On the other hand: If just the 1/2, 1/3, 1/3 and 1/5 have to be fulfilled, one could make up extreme cases with 0 sample data for female, > 51yrs, high income, north.

Samira · Dec 7, 2024 12:41 AM

Thanks for your reply

The idea is to conduct the research on a representative sample to the population living in the whole city

dlehman1 · Dec 6, 2024 08:07 AM

This is not elegant and I'm not even sure it will work, but it might. You can create 0,1 columns for each of your criteria and then combine them into a single 0,1 column where 1 means that all of the individual criterion columns were =1. That will give the desired subset. And, if you want a random selection from such rows, just use a validation column stratified by that 0,1 column. As I said, not elegant but might work.

hogi · Dec 6, 2024 09:38 AM

data table - ideal case:

New Table( "quota_samples",
	Add Rows( 100000 ),
	Compress File When Saved( 1 ),
	New Column( "gender",
		Character,
		Formula( Match( Floor( Random Uniform() * 2 ), 0, "M", "F" ) ),
		Compact(),
		Set Selected
	),
	New Column( "income",
		Character,
		Formula(
			Match( Floor( Random Uniform() * 3 ), 0, "low", 1, "medium", "high" )
		),
		Compact()
	),
	New Column( "region",
		Character,
		Formula(
			Match( Floor( Random Uniform() * 5 ),
				0, "N",
				1, "S",
				2, "W",
				3, "E",
				"C"
			)
		)
	),
	New Column( "age",
		Character,
		Formula(
			Match( Floor( Random Uniform() * 3 ), 0, "young", 1, "medium", "old" )
		)
	)
)

hogi · Dec 8, 2024 4:11 AM

For such an ideal table, (if the probabilities of your data set fit to the fractions you want), you can pick random samples - random samples per variant or a specific number of samples per variant - or a combination of all 3 ...
you will always get the subgroups with the requested fraction (1/2, 1/3, 1/3 and 1/5)

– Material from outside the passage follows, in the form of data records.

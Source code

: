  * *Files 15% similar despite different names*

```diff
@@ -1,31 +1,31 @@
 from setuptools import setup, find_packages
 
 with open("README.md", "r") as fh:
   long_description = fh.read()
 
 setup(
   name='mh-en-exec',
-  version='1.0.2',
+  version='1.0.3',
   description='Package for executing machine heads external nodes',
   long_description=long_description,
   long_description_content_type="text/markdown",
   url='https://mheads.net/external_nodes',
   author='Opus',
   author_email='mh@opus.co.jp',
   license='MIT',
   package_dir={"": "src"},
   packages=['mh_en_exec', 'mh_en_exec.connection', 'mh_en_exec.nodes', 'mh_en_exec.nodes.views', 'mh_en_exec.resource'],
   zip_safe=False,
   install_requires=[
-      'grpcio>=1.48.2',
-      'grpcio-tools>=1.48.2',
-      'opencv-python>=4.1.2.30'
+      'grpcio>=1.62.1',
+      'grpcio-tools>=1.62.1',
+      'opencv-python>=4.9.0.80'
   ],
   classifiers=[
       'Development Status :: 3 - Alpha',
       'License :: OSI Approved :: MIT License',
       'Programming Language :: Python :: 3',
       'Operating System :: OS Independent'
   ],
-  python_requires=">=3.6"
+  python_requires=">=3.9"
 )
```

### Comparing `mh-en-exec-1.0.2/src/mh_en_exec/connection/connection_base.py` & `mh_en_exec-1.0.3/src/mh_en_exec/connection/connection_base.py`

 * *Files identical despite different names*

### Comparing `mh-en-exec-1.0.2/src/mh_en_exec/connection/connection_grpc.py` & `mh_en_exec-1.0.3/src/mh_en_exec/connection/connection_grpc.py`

// random sampling : full data set
if(not(current data table() << has column ("cum_prob")),New Column( "cum_prob",
	Formula(
		Col Rank( random uniform()) / (
		Col Number( 1 ))
	)
));

// random sampling : per variant
if(not(current data table() << has column ("cum_prob_indiv")),New Column( "cum_prob_indiv",
	Formula(
	tmp = random uniform(); // tmp =1; // **)
		Col Rank( tmp, :gender, :income, :region, :age ) / (
		Col Number( tmp, :gender, :income, :region, :age ))
	)
));

// force ratios: 1/2, 1/3, 1/3, 1/5
if(not(current data table() << has column ("rank_indiv")),
New Column( "rank_indiv",
	Formula( Col Rank( random uniform(), :gender, :income, :region, :age ) )
));

Graph Builder(
	Size( 518, 448 ),
	Show Control Panel( 0 ),
	Graph Spacing( 4 ),
	Variables( X( :gender ), X( :income ), X( :region ), X( :age ) ),
	Elements( Position( 1, 1 ), Bar( X,  Summary Statistic( "N" ) ) ),
	Elements( Position( 2, 1 ), Bar( X,  Summary Statistic( "N" ) ) ),
	Elements( Position( 3, 1 ), Bar( X,  Summary Statistic( "N" ) ) ),
	Elements( Position( 4, 1 ), Bar( X,  Summary Statistic( "N" ) ) ),
	Local Data Filter(
        Title( "how many samples do you want ? " ),
		Add Filter(
			columns( :cum_prob, :cum_prob_indiv, :rank_indiv )
		)
	)
);

**) instead of using CDFs with random uniform(), one can randomizing the row order and use CDFs of "1".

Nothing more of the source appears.